PROPOSÉE EN 1751 PAR L'ACADÉMIE DE CORSE

QUELLE EST LA VERTU

LA PLUS NÉCESSAIRE AUX HÉROS, ET QUELs sont les héROS A QUI CETTE VERTU A MANQUÉ?

AVERTISSEMENT.

Cette pièce est très mauvaise, et je le sentis si bien après l'avoir écrite, que je ne daignai pas même l'envoyer. Il est aisé de faire moins mal sur le même sujet, mais non pas de faire bien, car il n'y a jamais de bonne réponse à faire à des questions frivoles. C'est toujours une leçon utile à tirer d'un mauvais écrit *.

*

Voyez, dans la Correspondance, la lettre à M. Laliaud, du 18 février 1769, et les lettres à du Peyrou, des 18 janvier et 28 février, même année.

DISCOURS

Sur cette Question :

QUELLE EST LA VERTU

LA PLUS NÉCESSAIRE AUX HÉROS, ET QUELS SONT LES HÉROS A QUI CETTE VERTU A MANQUÉ?
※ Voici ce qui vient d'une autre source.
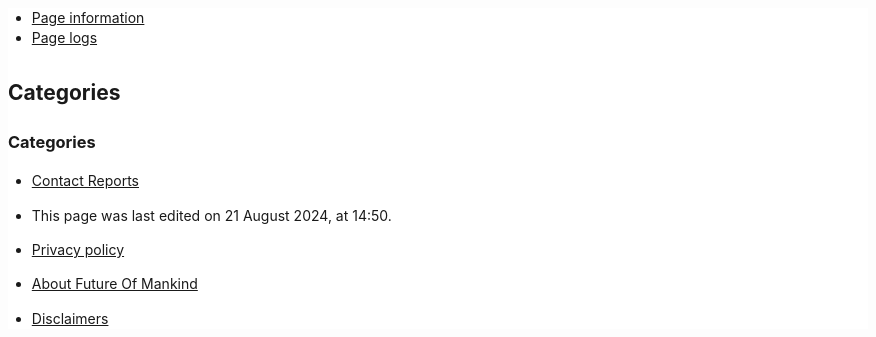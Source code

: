   * [Page information](https://www.futureofmankind.co.uk/Billy_Meier/</w/index.php?title=Contact_Report_140&action=info> "More information about this page")
  * [Page logs](https://www.futureofmankind.co.uk/Billy_Meier/</w/index.php?title=Special:Log&page=Contact+Report+140>)


## Categories
### Categories
  * [Contact Reports](https://www.futureofmankind.co.uk/Billy_Meier/</Billy_Meier/Category:Contact_Reports> "Category:Contact Reports")


  * This page was last edited on 21 August 2024, at 14:50.


  * [Privacy policy](https://www.futureofmankind.co.uk/Billy_Meier/</Billy_Meier/Future_Of_Mankind:Privacy_policy>)
  * [About Future Of Mankind](https://www.futureofmankind.co.uk/Billy_Meier/</Billy_Meier/Future_Of_Mankind:About>)
  * [Disclaimers](https://www.futureofmankind.co.uk/Billy_Meier/</Billy_Meier/Future_Of_Mankind:General_disclaimer>)


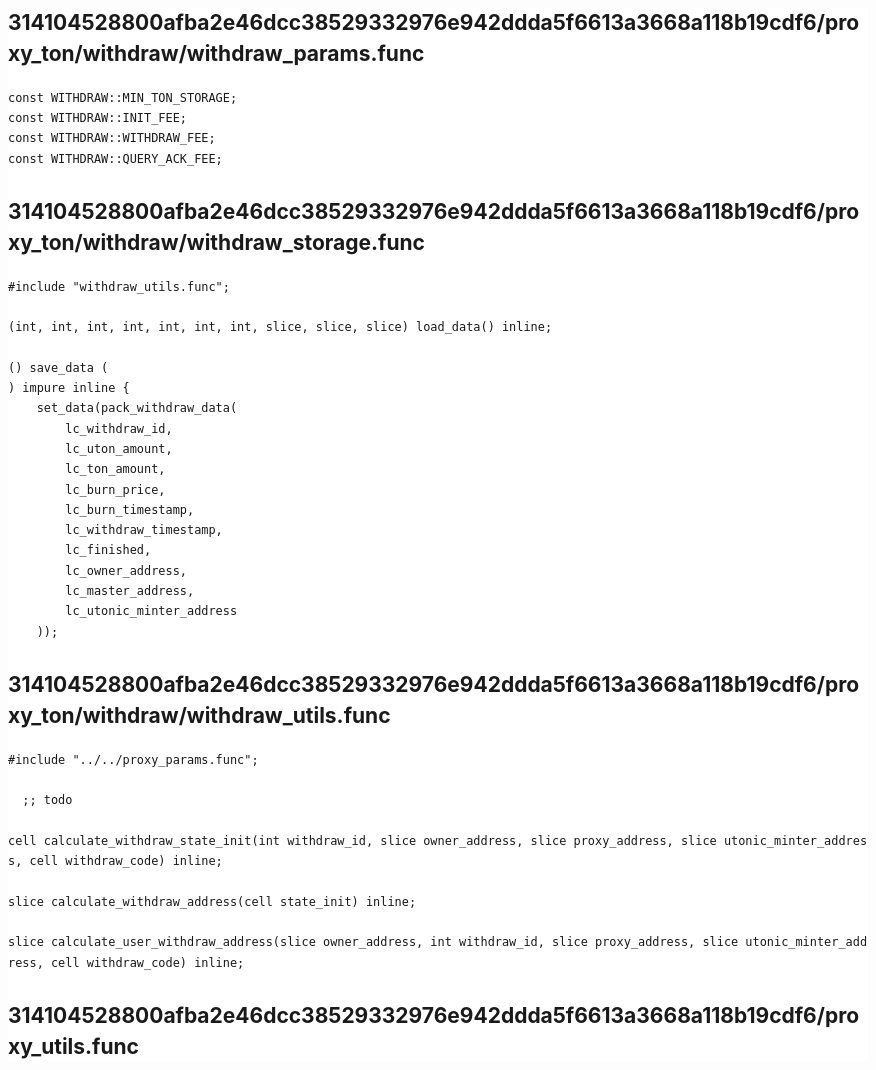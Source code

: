 ## 314104528800afba2e46dcc38529332976e942ddda5f6613a3668a118b19cdf6/proxy_ton/withdraw/withdraw_params.func

```func
const WITHDRAW::MIN_TON_STORAGE;
const WITHDRAW::INIT_FEE;
const WITHDRAW::WITHDRAW_FEE;
const WITHDRAW::QUERY_ACK_FEE;
```

## 314104528800afba2e46dcc38529332976e942ddda5f6613a3668a118b19cdf6/proxy_ton/withdraw/withdraw_storage.func

```func
#include "withdraw_utils.func";

(int, int, int, int, int, int, int, slice, slice, slice) load_data() inline;

() save_data (
) impure inline {
    set_data(pack_withdraw_data(
        lc_withdraw_id,
        lc_uton_amount, 
        lc_ton_amount,
        lc_burn_price,
        lc_burn_timestamp,
        lc_withdraw_timestamp,
        lc_finished,
        lc_owner_address, 
        lc_master_address,
        lc_utonic_minter_address
    ));
```

## 314104528800afba2e46dcc38529332976e942ddda5f6613a3668a118b19cdf6/proxy_ton/withdraw/withdraw_utils.func

```func
#include "../../proxy_params.func";

  ;; todo

cell calculate_withdraw_state_init(int withdraw_id, slice owner_address, slice proxy_address, slice utonic_minter_address, cell withdraw_code) inline;

slice calculate_withdraw_address(cell state_init) inline;

slice calculate_user_withdraw_address(slice owner_address, int withdraw_id, slice proxy_address, slice utonic_minter_address, cell withdraw_code) inline;
```

## 314104528800afba2e46dcc38529332976e942ddda5f6613a3668a118b19cdf6/proxy_utils.func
Si je n'étois Alexandre, disoit ce conquérant, je voudrois être Diogène. Le philosophe eût-il dit : Si je n'étois ce que je suis, je voudrois être Alexandre? J'en doute; un conquérant consentiroit plutôt d'être un sage qu'un sage d'être un conquérant. Mais quel homme au monde ne consentiroit pas d'être un héros? On sent donc que l'héroïsme a des vertus à lui, qui ne dépendent point de la fortune, mais qui ont besoin d'elle pour se développer. Le héros est l'ouvrage de la nature, de la fortune et de lui-même. Pour bien le définir, il faudroit assigner ce qu'il tient de chacun des trois.

Toutes les vertus appartiennent au sage. Le héros se dédommage de celles qui lui manquent par l'éclat de celles qu'il possède. Les vertus du premier sont tempérées; mais il est exempt de vices; si le second a des défauts, ils sont effacés par l'éclat de ses vertus. L'un, toujours vrai, n'a point de mauvaises qualités; l'autre, toujours grand, n'en a point de médiocres. Tous deux sont fermes et inébranlables, mais de différentes manières et en différentes choses: l'un ne cède jamais que par raison, l'autre jamais que par générosité; les foiblesses sont aussi peu connues du sage que les lâchetés le sont peu du héros ; et la violence n'a pas plus d'empire sur l'ame de celui-ci que les passions sur celle de l'autre.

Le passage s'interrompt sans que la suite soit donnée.